-- INFORMATION PROVIDED follows --

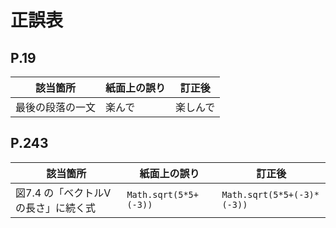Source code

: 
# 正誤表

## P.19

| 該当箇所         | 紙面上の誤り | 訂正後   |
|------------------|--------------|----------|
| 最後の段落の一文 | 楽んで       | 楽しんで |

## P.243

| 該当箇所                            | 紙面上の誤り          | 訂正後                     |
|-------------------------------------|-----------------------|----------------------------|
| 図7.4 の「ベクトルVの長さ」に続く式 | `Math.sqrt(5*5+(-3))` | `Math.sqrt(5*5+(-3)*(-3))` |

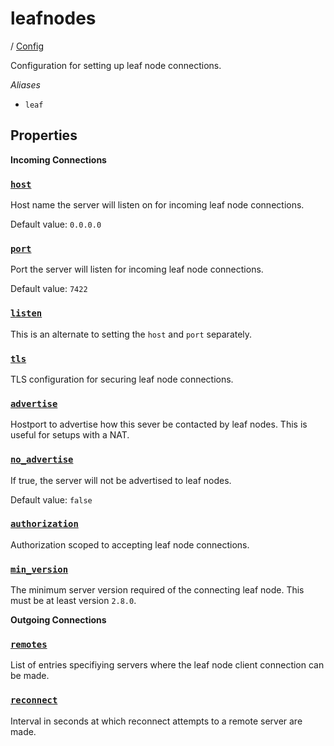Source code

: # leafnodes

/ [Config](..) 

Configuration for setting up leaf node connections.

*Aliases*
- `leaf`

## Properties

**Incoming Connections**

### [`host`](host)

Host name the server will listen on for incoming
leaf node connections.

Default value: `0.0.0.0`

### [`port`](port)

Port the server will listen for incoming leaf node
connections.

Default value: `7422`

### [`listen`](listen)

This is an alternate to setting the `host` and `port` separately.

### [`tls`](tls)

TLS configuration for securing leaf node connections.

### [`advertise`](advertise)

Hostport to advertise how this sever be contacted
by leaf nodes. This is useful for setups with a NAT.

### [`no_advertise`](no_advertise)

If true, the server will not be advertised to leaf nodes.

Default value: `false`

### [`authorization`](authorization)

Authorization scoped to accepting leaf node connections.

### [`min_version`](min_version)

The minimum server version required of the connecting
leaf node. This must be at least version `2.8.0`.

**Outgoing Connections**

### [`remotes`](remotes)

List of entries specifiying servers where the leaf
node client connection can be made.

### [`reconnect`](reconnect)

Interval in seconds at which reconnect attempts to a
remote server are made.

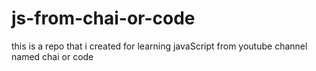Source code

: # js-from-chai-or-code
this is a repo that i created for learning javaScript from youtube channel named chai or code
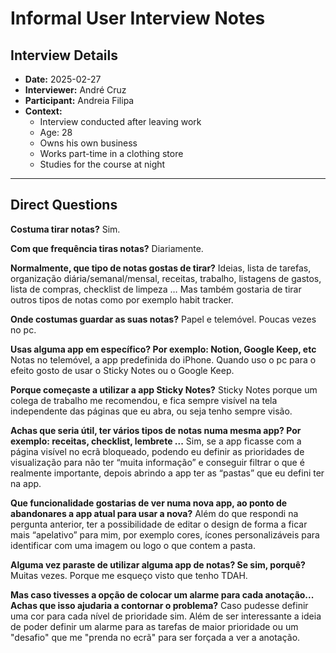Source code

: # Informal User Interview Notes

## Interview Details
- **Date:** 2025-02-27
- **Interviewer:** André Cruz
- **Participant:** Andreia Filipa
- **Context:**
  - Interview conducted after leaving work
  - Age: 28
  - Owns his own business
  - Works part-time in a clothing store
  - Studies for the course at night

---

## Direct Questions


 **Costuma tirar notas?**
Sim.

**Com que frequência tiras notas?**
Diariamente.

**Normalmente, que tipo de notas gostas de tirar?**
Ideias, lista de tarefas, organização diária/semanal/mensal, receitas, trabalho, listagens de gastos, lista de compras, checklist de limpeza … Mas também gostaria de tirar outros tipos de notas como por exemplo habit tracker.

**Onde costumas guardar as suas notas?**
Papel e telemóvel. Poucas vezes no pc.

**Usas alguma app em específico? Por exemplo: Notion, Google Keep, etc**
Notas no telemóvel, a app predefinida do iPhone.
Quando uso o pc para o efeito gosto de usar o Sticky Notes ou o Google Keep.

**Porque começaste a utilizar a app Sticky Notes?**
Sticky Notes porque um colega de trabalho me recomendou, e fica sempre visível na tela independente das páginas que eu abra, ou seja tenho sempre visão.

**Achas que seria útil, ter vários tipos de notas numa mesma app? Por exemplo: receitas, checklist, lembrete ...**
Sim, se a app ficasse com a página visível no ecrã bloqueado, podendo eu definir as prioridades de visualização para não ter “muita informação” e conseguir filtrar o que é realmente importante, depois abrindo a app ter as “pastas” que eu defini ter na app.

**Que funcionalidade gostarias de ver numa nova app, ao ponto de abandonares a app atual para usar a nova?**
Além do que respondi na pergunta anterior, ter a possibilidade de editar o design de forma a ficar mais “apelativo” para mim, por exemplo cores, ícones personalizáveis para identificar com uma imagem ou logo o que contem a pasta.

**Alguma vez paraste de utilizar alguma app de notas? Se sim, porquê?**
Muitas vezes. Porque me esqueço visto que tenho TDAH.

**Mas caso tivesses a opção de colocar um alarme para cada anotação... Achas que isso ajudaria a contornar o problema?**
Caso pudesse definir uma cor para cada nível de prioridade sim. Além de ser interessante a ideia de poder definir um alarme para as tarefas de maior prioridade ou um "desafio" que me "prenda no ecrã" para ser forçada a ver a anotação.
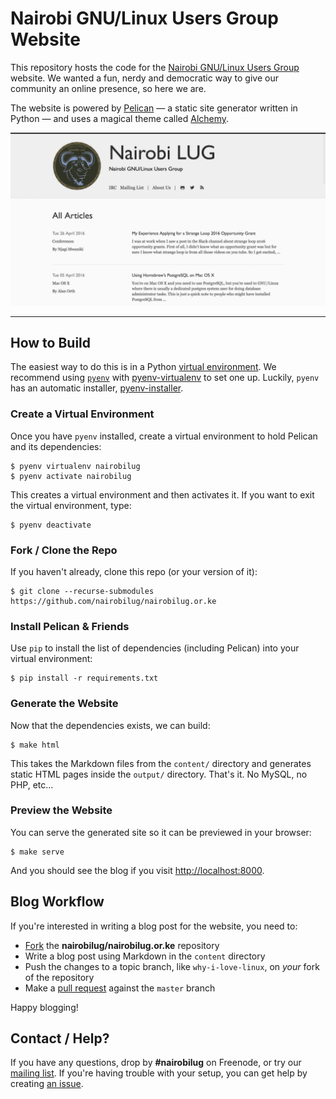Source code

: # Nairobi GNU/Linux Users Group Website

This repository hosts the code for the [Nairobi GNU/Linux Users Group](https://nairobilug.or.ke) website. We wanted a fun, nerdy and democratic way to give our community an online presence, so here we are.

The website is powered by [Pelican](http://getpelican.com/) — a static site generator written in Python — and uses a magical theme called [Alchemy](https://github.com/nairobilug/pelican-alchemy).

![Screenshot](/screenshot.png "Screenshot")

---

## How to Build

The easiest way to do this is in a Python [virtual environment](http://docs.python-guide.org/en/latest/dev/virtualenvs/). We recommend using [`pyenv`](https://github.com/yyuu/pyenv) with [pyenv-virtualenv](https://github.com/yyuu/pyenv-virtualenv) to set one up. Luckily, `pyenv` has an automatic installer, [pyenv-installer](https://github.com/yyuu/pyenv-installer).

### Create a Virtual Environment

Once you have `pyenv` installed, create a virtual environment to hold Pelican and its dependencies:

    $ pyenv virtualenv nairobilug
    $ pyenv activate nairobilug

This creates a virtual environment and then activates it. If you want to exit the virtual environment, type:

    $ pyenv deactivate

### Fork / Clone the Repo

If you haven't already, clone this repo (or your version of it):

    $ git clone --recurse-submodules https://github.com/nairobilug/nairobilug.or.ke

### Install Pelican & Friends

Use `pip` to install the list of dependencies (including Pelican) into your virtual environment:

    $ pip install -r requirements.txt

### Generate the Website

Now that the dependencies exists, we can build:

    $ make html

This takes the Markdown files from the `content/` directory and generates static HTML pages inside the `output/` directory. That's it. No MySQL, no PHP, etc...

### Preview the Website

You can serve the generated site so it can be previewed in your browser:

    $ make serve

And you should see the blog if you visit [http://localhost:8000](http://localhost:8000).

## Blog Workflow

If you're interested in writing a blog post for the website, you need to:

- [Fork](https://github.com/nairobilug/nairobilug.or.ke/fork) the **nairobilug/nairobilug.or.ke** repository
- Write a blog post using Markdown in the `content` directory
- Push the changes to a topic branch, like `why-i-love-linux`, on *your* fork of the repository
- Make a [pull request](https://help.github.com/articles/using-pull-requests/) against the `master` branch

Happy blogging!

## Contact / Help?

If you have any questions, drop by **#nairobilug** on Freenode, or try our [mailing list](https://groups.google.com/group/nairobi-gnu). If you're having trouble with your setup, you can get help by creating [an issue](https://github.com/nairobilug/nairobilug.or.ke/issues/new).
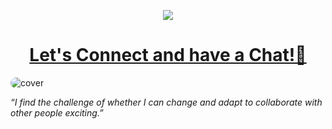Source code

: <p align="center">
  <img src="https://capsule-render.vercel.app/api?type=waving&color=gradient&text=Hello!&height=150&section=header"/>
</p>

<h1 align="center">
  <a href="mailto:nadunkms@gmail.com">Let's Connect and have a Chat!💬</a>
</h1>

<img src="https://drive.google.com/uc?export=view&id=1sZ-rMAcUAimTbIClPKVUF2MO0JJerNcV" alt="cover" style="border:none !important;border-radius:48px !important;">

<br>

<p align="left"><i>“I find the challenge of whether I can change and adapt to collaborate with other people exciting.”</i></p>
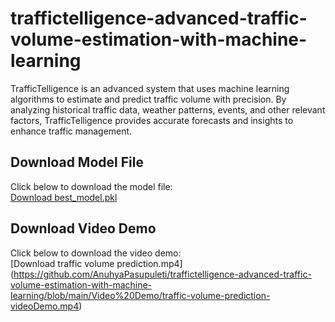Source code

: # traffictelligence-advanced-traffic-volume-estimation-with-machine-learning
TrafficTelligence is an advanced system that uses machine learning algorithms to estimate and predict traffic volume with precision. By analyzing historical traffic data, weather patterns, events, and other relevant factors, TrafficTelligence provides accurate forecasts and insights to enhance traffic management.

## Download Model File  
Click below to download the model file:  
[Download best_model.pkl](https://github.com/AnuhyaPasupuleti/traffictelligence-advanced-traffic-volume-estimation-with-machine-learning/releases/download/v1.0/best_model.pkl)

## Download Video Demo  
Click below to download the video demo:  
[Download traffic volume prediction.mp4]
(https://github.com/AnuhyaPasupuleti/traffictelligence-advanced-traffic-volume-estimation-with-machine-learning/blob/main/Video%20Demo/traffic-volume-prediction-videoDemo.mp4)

-- INFORMATION PROVIDED concluded --

## [WHAT THE EXERCISE ASKS]
Pictures are to be left out; repeat all the remaining data exactly.

## [YOUR RESPONSE]
Source code

: 
# 正誤表

## P.19

| 該当箇所         | 紙面上の誤り | 訂正後   |
|------------------|--------------|----------|
| 最後の段落の一文 | 楽んで       | 楽しんで |

## P.243

| 該当箇所                            | 紙面上の誤り          | 訂正後                     |
|-------------------------------------|-----------------------|----------------------------|
| 図7.4 の「ベクトルVの長さ」に続く式 | `Math.sqrt(5*5+(-3))` | `Math.sqrt(5*5+(-3)*(-3))` |

Source code

: # leafnodes

/ [Config](..) 

Configuration for setting up leaf node connections.

*Aliases*
- `leaf`

## Properties

**Incoming Connections**

### [`host`](host)

Host name the server will listen on for incoming
leaf node connections.

Default value: `0.0.0.0`

### [`port`](port)

Port the server will listen for incoming leaf node
connections.

Default value: `7422`

### [`listen`](listen)

This is an alternate to setting the `host` and `port` separately.

### [`tls`](tls)

TLS configuration for securing leaf node connections.

### [`advertise`](advertise)

Hostport to advertise how this sever be contacted
by leaf nodes. This is useful for setups with a NAT.

### [`no_advertise`](no_advertise)

If true, the server will not be advertised to leaf nodes.

Default value: `false`

### [`authorization`](authorization)

Authorization scoped to accepting leaf node connections.

### [`min_version`](min_version)

The minimum server version required of the connecting
leaf node. This must be at least version `2.8.0`.

**Outgoing Connections**

### [`remotes`](remotes)

List of entries specifiying servers where the leaf
node client connection can be made.

### [`reconnect`](reconnect)

Interval in seconds at which reconnect attempts to a
remote server are made.

Source code

: # js-from-chai-or-code
this is a repo that i created for learning javaScript from youtube channel named chai or code
Source code

: # Informal User Interview Notes

## Interview Details
- **Date:** 2025-02-27
- **Interviewer:** André Cruz
- **Participant:** Andreia Filipa
- **Context:**
  - Interview conducted after leaving work
  - Age: 28
  - Owns his own business
  - Works part-time in a clothing store
  - Studies for the course at night

---

## Direct Questions


 **Costuma tirar notas?**
Sim.

**Com que frequência tiras notas?**
Diariamente.

**Normalmente, que tipo de notas gostas de tirar?**
Ideias, lista de tarefas, organização diária/semanal/mensal, receitas, trabalho, listagens de gastos, lista de compras, checklist de limpeza … Mas também gostaria de tirar outros tipos de notas como por exemplo habit tracker.

**Onde costumas guardar as suas notas?**
Papel e telemóvel. Poucas vezes no pc.

**Usas alguma app em específico? Por exemplo: Notion, Google Keep, etc**
Notas no telemóvel, a app predefinida do iPhone.
Quando uso o pc para o efeito gosto de usar o Sticky Notes ou o Google Keep.

**Porque começaste a utilizar a app Sticky Notes?**
Sticky Notes porque um colega de trabalho me recomendou, e fica sempre visível na tela independente das páginas que eu abra, ou seja tenho sempre visão.

**Achas que seria útil, ter vários tipos de notas numa mesma app? Por exemplo: receitas, checklist, lembrete ...**
Sim, se a app ficasse com a página visível no ecrã bloqueado, podendo eu definir as prioridades de visualização para não ter “muita informação” e conseguir filtrar o que é realmente importante, depois abrindo a app ter as “pastas” que eu defini ter na app.

**Que funcionalidade gostarias de ver numa nova app, ao ponto de abandonares a app atual para usar a nova?**
Além do que respondi na pergunta anterior, ter a possibilidade de editar o design de forma a ficar mais “apelativo” para mim, por exemplo cores, ícones personalizáveis para identificar com uma imagem ou logo o que contem a pasta.

**Alguma vez paraste de utilizar alguma app de notas? Se sim, porquê?**
Muitas vezes. Porque me esqueço visto que tenho TDAH.

**Mas caso tivesses a opção de colocar um alarme para cada anotação... Achas que isso ajudaria a contornar o problema?**
Caso pudesse definir uma cor para cada nível de prioridade sim. Além de ser interessante a ideia de poder definir um alarme para as tarefas de maior prioridade ou um "desafio" que me "prenda no ecrã" para ser forçada a ver a anotação.
Source code

: # Nairobi GNU/Linux Users Group Website

This repository hosts the code for the [Nairobi GNU/Linux Users Group](https://nairobilug.or.ke) website. We wanted a fun, nerdy and democratic way to give our community an online presence, so here we are.

The website is powered by [Pelican](http://getpelican.com/) — a static site generator written in Python — and uses a magical theme called [Alchemy](https://github.com/nairobilug/pelican-alchemy).

![Screenshot](/screenshot.png "Screenshot")

---

## How to Build

The easiest way to do this is in a Python [virtual environment](http://docs.python-guide.org/en/latest/dev/virtualenvs/). We recommend using [`pyenv`](https://github.com/yyuu/pyenv) with [pyenv-virtualenv](https://github.com/yyuu/pyenv-virtualenv) to set one up. Luckily, `pyenv` has an automatic installer, [pyenv-installer](https://github.com/yyuu/pyenv-installer).

### Create a Virtual Environment

Once you have `pyenv` installed, create a virtual environment to hold Pelican and its dependencies:

    $ pyenv virtualenv nairobilug
    $ pyenv activate nairobilug

This creates a virtual environment and then activates it. If you want to exit the virtual environment, type:

    $ pyenv deactivate

### Fork / Clone the Repo

If you haven't already, clone this repo (or your version of it):

    $ git clone --recurse-submodules https://github.com/nairobilug/nairobilug.or.ke

### Install Pelican & Friends

Use `pip` to install the list of dependencies (including Pelican) into your virtual environment:

    $ pip install -r requirements.txt

### Generate the Website

Now that the dependencies exists, we can build:

    $ make html

This takes the Markdown files from the `content/` directory and generates static HTML pages inside the `output/` directory. That's it. No MySQL, no PHP, etc...

### Preview the Website

You can serve the generated site so it can be previewed in your browser:

    $ make serve

And you should see the blog if you visit [http://localhost:8000](http://localhost:8000).

## Blog Workflow

If you're interested in writing a blog post for the website, you need to:

- [Fork](https://github.com/nairobilug/nairobilug.or.ke/fork) the **nairobilug/nairobilug.or.ke** repository
- Write a blog post using Markdown in the `content` directory
- Push the changes to a topic branch, like `why-i-love-linux`, on *your* fork of the repository
- Make a [pull request](https://help.github.com/articles/using-pull-requests/) against the `master` branch

Happy blogging!

## Contact / Help?

If you have any questions, drop by **#nairobilug** on Freenode, or try our [mailing list](https://groups.google.com/group/nairobi-gnu). If you're having trouble with your setup, you can get help by creating [an issue](https://github.com/nairobilug/nairobilug.or.ke/issues/new).
Source code

: <p align="center">
  <img src="https://capsule-render.vercel.app/api?type=waving&color=gradient&text=Hello!&height=150&section=header"/>
</p>

<h1 align="center">
  <a href="mailto:nadunkms@gmail.com">Let's Connect and have a Chat!💬</a>
</h1>

<img src="https://drive.google.com/uc?export=view&id=1sZ-rMAcUAimTbIClPKVUF2MO0JJerNcV" alt="cover" style="border:none !important;border-radius:48px !important;">

<br>

<p align="left"><i>“I find the challenge of whether I can change and adapt to collaborate with other people exciting.”</i></p>
Source code

: # traffictelligence-advanced-traffic-volume-estimation-with-machine-learning
TrafficTelligence is an advanced system that uses machine learning algorithms to estimate and predict traffic volume with precision. By analyzing historical traffic data, weather patterns, events, and other relevant factors, TrafficTelligence provides accurate forecasts and insights to enhance traffic management.

## Download Model File  
Click below to download the model file:  
[Download best_model.pkl](https://github.com/AnuhyaPasupuleti/traffictelligence-advanced-traffic-volume-estimation-with-machine-learning/releases/download/v1.0/best_model.pkl)

## Download Video Demo  
Click below to download the video demo:  
[Download traffic volume prediction.mp4]
(https://github.com/AnuhyaPasupuleti/traffictelligence-advanced-traffic-volume-estimation-with-machine-learning/blob/main/Video%20Demo/traffic-volume-prediction-videoDemo.mp4)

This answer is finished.